▸ **What the task asks**:
Begin with the first line of the entries below and reproduce each line exactly, ending with the line that holds "the exercise :)".

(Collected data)

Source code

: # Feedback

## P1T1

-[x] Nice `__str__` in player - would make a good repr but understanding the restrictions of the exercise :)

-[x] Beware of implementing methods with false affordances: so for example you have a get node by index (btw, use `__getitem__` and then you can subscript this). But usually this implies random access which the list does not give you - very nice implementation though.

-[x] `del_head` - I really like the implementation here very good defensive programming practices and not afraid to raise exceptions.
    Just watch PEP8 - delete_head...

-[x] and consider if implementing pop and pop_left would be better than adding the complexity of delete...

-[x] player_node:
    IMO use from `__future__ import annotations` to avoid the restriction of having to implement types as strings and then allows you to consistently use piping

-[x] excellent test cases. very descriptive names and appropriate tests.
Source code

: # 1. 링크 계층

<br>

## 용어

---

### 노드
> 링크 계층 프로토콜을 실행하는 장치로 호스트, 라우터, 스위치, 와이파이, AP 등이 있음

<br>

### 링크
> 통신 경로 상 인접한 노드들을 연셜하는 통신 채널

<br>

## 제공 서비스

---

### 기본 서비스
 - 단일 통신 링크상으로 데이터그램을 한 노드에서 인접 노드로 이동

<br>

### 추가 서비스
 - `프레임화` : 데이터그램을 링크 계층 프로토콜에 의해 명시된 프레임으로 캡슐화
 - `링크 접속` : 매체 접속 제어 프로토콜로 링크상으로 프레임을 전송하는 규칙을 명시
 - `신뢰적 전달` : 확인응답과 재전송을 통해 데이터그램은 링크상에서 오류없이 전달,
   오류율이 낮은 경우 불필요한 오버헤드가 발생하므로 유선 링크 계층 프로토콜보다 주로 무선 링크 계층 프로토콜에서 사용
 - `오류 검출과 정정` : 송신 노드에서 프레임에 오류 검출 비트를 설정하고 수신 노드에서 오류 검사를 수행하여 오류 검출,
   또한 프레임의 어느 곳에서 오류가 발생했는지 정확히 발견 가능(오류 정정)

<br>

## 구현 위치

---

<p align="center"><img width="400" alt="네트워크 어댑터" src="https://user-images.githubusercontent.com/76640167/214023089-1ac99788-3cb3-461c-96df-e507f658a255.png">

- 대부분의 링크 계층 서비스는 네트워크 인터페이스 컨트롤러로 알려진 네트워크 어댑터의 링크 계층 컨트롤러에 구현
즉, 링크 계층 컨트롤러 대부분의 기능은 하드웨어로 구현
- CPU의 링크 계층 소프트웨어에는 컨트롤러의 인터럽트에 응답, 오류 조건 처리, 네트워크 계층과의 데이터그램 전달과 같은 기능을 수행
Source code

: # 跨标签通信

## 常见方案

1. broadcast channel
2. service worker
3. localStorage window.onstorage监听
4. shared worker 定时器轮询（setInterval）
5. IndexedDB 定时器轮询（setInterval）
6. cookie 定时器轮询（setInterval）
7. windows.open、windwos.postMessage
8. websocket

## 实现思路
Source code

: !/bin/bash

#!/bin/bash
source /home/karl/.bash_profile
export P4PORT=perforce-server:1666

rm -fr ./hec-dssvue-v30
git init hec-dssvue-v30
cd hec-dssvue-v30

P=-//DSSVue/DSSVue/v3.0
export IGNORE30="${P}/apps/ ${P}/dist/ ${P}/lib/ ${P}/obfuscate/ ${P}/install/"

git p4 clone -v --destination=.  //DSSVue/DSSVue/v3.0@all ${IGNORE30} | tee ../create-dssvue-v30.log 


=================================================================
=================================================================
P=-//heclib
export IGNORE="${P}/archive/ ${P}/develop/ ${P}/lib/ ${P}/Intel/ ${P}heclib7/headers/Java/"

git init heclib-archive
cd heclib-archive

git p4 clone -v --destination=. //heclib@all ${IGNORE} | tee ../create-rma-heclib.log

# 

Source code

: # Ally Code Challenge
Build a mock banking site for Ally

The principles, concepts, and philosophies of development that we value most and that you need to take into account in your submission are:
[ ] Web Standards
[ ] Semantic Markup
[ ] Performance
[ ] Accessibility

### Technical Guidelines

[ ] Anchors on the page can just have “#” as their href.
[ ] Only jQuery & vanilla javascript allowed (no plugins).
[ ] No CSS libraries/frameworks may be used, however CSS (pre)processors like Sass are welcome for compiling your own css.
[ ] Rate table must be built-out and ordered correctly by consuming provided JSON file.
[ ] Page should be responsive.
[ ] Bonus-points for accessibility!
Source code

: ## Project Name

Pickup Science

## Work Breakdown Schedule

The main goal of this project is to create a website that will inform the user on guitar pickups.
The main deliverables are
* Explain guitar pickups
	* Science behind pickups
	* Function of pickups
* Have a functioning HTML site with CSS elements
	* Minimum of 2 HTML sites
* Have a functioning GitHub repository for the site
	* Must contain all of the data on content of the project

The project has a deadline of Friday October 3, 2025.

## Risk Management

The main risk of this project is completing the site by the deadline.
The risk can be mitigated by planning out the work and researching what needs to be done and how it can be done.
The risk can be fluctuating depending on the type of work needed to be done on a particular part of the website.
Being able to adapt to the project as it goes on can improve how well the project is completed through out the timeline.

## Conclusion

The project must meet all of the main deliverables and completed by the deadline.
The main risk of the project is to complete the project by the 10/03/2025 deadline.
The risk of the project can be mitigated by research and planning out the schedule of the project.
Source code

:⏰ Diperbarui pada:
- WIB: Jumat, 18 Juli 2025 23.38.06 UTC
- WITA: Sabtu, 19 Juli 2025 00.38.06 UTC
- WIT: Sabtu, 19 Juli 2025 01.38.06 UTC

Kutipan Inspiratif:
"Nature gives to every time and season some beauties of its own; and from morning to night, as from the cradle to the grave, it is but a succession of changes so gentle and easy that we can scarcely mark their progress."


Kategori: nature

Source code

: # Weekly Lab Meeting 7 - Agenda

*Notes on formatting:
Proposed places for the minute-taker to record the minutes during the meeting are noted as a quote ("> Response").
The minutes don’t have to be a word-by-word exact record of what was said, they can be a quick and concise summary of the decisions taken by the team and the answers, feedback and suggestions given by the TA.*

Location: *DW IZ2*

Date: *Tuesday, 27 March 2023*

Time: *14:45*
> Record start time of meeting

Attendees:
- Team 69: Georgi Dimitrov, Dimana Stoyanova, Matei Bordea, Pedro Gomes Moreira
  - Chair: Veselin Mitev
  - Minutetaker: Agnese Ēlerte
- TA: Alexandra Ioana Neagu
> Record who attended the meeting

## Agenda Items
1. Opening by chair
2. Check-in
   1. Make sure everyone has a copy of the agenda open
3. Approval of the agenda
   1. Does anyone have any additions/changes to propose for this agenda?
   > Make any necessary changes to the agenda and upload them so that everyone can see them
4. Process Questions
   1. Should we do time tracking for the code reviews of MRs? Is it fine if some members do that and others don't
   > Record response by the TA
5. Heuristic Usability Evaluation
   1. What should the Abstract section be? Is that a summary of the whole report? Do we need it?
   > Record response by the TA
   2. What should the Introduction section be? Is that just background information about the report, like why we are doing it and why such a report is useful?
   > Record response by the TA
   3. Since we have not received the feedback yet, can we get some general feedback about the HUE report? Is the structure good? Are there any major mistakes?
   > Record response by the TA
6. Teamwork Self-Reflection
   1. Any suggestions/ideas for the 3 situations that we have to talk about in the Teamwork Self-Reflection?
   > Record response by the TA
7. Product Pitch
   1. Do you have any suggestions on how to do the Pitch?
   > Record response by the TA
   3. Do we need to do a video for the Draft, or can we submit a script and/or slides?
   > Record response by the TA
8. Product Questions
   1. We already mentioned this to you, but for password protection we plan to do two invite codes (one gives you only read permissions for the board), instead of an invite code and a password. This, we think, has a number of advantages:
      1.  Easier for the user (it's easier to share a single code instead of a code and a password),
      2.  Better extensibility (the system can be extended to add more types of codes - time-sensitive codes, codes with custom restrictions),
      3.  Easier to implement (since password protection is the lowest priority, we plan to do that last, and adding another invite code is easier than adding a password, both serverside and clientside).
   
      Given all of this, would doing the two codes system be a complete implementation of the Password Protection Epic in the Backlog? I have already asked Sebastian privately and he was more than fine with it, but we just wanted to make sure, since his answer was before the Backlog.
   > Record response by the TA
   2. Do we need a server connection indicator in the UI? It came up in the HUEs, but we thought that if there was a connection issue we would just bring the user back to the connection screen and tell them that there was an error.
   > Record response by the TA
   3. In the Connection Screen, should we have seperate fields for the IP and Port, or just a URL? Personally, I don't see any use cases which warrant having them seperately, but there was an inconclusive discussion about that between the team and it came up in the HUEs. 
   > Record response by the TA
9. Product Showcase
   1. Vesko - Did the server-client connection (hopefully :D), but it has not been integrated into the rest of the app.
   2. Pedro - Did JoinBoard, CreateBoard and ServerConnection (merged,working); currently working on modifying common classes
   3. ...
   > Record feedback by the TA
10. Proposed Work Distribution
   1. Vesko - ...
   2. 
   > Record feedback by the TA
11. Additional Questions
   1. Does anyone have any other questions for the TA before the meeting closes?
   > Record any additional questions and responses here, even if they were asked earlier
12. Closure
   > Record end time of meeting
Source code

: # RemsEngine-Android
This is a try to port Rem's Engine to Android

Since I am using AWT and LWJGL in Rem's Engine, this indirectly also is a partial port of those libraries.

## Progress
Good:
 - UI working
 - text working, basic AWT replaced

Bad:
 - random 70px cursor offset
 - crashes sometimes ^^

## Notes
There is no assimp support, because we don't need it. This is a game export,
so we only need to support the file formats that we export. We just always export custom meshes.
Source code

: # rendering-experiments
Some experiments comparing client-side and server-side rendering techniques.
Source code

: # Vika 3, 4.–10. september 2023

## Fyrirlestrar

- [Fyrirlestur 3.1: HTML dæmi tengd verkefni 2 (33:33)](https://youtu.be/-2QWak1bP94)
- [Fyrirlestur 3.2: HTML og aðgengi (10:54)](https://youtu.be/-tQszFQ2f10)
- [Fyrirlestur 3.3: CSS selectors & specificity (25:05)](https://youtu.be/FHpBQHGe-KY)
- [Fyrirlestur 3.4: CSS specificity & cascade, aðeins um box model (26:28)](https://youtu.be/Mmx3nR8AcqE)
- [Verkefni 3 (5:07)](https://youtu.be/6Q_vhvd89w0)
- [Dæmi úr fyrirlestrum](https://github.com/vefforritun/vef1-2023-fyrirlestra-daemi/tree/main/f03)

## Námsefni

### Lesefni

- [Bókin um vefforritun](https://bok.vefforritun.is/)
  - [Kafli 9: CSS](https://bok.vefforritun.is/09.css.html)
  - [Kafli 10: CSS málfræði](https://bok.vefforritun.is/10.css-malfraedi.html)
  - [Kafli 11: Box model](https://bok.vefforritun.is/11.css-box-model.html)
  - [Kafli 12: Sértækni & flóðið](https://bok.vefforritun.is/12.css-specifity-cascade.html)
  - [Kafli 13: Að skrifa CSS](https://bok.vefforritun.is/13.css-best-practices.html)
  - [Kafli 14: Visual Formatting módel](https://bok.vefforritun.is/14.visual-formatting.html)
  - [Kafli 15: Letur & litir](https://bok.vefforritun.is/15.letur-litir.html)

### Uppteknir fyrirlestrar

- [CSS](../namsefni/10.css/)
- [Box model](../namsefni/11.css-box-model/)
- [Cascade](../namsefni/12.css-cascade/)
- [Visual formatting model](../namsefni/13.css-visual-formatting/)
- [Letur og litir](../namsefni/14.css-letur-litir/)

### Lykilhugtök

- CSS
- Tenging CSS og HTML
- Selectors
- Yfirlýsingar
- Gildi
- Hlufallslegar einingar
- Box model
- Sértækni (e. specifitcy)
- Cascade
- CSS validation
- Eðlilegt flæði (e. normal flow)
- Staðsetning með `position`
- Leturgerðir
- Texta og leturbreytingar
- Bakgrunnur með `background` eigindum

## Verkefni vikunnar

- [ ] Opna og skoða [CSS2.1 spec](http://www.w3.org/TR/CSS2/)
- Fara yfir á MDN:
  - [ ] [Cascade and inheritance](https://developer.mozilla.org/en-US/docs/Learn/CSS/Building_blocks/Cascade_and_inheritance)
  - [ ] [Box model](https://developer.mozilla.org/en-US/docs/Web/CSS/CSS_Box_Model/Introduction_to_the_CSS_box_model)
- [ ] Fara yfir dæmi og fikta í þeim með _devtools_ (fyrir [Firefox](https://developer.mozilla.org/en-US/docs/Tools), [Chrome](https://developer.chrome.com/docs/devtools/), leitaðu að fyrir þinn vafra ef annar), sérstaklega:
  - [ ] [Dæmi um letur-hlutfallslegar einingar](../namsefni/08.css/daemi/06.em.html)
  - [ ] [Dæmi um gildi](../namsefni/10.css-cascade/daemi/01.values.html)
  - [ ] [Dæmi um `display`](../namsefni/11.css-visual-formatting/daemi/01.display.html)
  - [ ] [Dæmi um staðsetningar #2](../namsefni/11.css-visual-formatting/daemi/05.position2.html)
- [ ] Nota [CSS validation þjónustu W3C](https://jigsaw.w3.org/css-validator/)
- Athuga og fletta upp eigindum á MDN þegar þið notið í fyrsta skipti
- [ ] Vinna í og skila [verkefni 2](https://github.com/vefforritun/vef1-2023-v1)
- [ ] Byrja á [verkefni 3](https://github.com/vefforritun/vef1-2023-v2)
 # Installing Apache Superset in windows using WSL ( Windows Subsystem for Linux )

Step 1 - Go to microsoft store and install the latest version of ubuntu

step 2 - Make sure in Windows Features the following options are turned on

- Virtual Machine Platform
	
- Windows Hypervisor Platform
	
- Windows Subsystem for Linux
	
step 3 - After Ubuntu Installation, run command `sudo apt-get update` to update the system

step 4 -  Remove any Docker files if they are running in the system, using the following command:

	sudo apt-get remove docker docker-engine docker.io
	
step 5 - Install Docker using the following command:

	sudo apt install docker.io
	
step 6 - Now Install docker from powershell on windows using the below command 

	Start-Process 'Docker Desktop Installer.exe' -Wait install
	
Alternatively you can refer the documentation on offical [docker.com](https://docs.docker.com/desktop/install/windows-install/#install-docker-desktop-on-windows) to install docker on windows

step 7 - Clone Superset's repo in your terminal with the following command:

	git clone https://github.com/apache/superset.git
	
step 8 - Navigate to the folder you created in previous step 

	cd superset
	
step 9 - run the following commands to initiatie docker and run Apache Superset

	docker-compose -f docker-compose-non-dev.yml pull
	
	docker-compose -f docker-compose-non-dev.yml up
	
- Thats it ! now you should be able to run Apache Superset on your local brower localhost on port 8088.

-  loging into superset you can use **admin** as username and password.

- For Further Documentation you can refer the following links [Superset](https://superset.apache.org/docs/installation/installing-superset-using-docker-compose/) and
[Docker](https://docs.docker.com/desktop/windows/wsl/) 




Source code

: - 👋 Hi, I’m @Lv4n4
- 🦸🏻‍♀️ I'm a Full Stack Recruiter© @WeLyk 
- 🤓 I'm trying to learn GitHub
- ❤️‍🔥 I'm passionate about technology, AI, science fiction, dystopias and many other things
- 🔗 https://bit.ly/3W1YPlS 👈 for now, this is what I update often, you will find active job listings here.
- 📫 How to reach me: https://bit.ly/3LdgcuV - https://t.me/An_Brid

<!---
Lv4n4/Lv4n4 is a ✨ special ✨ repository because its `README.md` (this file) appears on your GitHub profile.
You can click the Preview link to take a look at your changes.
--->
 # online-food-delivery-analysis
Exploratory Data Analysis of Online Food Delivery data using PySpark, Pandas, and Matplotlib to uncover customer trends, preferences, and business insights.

▸ **Answer box**:
Source code

: # Feedback

## P1T1

-[x] Nice `__str__` in player - would make a good repr but understanding the restrictions of the exercise :)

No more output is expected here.